The emissions are a little challeging to measure and compare. This is because we need to decide if we take into account the emissions generated during the quantization of the models. Our approach will show the resuts obtained for evaluation separated from the emissions for the quantization process, but will take them into consideration when comparing. We will measure the emissions of CO<sub>2</sub> in kilograms of CO<sub>2</sub>-equivalents \[CO<sub>2</sub>eq\]

The emissions generated by the evaluation process were:
- Base model: 0.013476
- 8-bit quantized: 0.024606 
- 4-bit quantized: 0.022125

The emissions generated by quantization were:
- 8-bit quantized: 8.731975e-05
- 4-bit quantized: 9.470263e-05 

If we foscus on the evaluation, we see how the 8bit quantized model is the one with higher emissions, followed by the 4bit variant. This is coherent with the inference times we saw earlier. Comparing the models we obtain that the 8bit model has 82.61% higer emissions thyan the base model, while the 4bit variant has 64.18% higher emissions. Comparing the 4bit and 8bit models, the latter has 11.23% higher emissions.

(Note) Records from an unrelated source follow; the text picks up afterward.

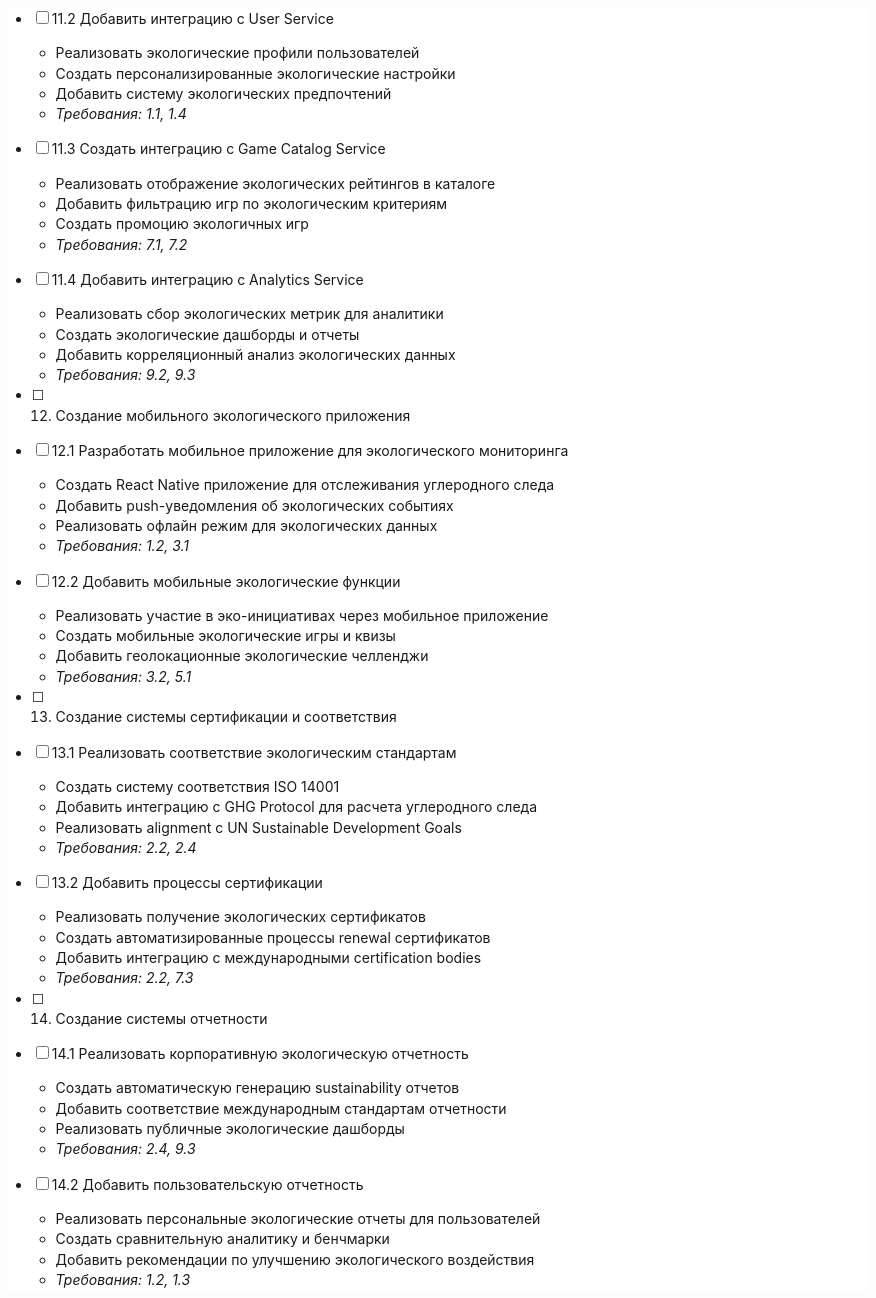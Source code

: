 - [ ] 11.2 Добавить интеграцию с User Service
  - Реализовать экологические профили пользователей
  - Создать персонализированные экологические настройки
  - Добавить систему экологических предпочтений
  - _Требования: 1.1, 1.4_

- [ ] 11.3 Создать интеграцию с Game Catalog Service
  - Реализовать отображение экологических рейтингов в каталоге
  - Добавить фильтрацию игр по экологическим критериям
  - Создать промоцию экологичных игр
  - _Требования: 7.1, 7.2_

- [ ] 11.4 Добавить интеграцию с Analytics Service
  - Реализовать сбор экологических метрик для аналитики
  - Создать экологические дашборды и отчеты
  - Добавить корреляционный анализ экологических данных
  - _Требования: 9.2, 9.3_

- [ ] 12. Создание мобильного экологического приложения
- [ ] 12.1 Разработать мобильное приложение для экологического мониторинга
  - Создать React Native приложение для отслеживания углеродного следа
  - Добавить push-уведомления об экологических событиях
  - Реализовать офлайн режим для экологических данных
  - _Требования: 1.2, 3.1_

- [ ] 12.2 Добавить мобильные экологические функции
  - Реализовать участие в эко-инициативах через мобильное приложение
  - Создать мобильные экологические игры и квизы
  - Добавить геолокационные экологические челленджи
  - _Требования: 3.2, 5.1_

- [ ] 13. Создание системы сертификации и соответствия
- [ ] 13.1 Реализовать соответствие экологическим стандартам
  - Создать систему соответствия ISO 14001
  - Добавить интеграцию с GHG Protocol для расчета углеродного следа
  - Реализовать alignment с UN Sustainable Development Goals
  - _Требования: 2.2, 2.4_

- [ ] 13.2 Добавить процессы сертификации
  - Реализовать получение экологических сертификатов
  - Создать автоматизированные процессы renewal сертификатов
  - Добавить интеграцию с международными certification bodies
  - _Требования: 2.2, 7.3_

- [ ] 14. Создание системы отчетности
- [ ] 14.1 Реализовать корпоративную экологическую отчетность
  - Создать автоматическую генерацию sustainability отчетов
  - Добавить соответствие международным стандартам отчетности
  - Реализовать публичные экологические дашборды
  - _Требования: 2.4, 9.3_

- [ ] 14.2 Добавить пользовательскую отчетность
  - Реализовать персональные экологические отчеты для пользователей
  - Создать сравнительную аналитику и бенчмарки
  - Добавить рекомендации по улучшению экологического воздействия
  - _Требования: 1.2, 1.3_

Taking quantization emissions into account, results do not change much. We see how both models produce similar emissions in the quantization process, being the 4bit variant 8.46% higher. If we take these quantization emissions and add them to the total, we obtain that the 8bit model is still the one with higer emissions, being 83.33% higher than the base model. The 4bit variant is now 64.93% higher than the base model. And the 8bit model has 11.14% higher emissions than the 4bit variant.


## Conclusions

Results show that:

1. Quantization does in fact reduce accuracy, and the lower the bit count, the higher this drop is. However, the drop with **BitsAndBytes** is not as significant, as we saw. Accuracy remain close to the base model results. 
2. Both quantized models are noticeably better in terms of memory usage compared to the base model.
3. Contrary to what would be expected, quantized models with **BitsAndBytes** are not faster than the base model. This probably is due to the nature of this quantization method, that restores all the values to fp16 for inference. However, more studies and experimentation is needed in this area. 
4. In a similar fashion as inference time, emissions are higher in the quantized models. This is coherent with the fact that the inference time is higher. However, the differences here are smaller compared to the differences when comparing speed, probably due to the size of the models.